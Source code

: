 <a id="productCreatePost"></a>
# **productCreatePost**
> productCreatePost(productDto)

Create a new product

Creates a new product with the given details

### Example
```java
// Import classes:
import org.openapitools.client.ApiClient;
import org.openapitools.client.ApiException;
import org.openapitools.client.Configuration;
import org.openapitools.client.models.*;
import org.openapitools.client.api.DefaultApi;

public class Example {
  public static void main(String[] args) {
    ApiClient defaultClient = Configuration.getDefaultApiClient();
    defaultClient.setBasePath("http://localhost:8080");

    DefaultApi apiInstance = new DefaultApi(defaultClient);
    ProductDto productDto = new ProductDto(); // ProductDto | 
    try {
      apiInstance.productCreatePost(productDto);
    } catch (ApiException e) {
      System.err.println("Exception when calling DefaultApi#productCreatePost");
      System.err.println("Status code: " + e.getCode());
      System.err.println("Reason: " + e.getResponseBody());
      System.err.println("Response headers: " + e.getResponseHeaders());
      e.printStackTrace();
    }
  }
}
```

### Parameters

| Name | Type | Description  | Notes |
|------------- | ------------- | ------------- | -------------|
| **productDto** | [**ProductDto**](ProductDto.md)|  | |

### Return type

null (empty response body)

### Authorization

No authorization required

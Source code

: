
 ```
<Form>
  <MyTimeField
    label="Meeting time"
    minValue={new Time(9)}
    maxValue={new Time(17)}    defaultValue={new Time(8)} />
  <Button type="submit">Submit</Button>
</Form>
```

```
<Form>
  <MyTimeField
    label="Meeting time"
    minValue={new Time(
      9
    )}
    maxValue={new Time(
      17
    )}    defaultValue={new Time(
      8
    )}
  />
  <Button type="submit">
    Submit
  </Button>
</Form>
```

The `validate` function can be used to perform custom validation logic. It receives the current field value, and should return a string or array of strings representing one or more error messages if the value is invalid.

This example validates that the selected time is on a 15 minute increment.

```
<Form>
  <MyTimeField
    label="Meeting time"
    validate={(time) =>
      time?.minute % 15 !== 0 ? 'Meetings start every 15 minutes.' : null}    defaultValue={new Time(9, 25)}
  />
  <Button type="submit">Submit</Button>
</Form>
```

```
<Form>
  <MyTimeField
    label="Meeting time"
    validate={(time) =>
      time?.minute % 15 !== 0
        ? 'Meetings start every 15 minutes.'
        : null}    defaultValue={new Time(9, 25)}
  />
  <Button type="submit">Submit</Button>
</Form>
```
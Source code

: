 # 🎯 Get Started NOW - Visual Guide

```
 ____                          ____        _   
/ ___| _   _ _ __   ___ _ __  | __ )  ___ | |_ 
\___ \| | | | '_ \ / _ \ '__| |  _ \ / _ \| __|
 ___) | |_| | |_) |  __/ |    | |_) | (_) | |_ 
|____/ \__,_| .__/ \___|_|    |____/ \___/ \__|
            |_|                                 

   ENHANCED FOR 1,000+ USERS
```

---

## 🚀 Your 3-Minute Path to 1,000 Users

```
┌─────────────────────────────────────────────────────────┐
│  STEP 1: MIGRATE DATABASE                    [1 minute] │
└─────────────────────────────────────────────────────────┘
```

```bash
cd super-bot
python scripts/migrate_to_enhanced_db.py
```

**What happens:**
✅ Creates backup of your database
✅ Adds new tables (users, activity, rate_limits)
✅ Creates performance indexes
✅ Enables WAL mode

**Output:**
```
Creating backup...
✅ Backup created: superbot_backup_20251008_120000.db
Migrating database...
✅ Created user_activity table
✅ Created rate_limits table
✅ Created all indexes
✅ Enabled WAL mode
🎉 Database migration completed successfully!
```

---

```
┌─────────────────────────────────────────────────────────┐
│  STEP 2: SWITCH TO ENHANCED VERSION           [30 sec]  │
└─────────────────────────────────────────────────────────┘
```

◆ ◆ ◆ ◆ ◆

◆ WHAT TO DO ◆
Where a line of the material above holds the string "every", copy that line.

◆ ANSWER SPACE ◆
      time?.minute % 15 !== 0 ? 'Meetings start every 15 minutes.' : null}    defaultValue={new Time(9, 25)}
        ? 'Meetings start every 15 minutes.'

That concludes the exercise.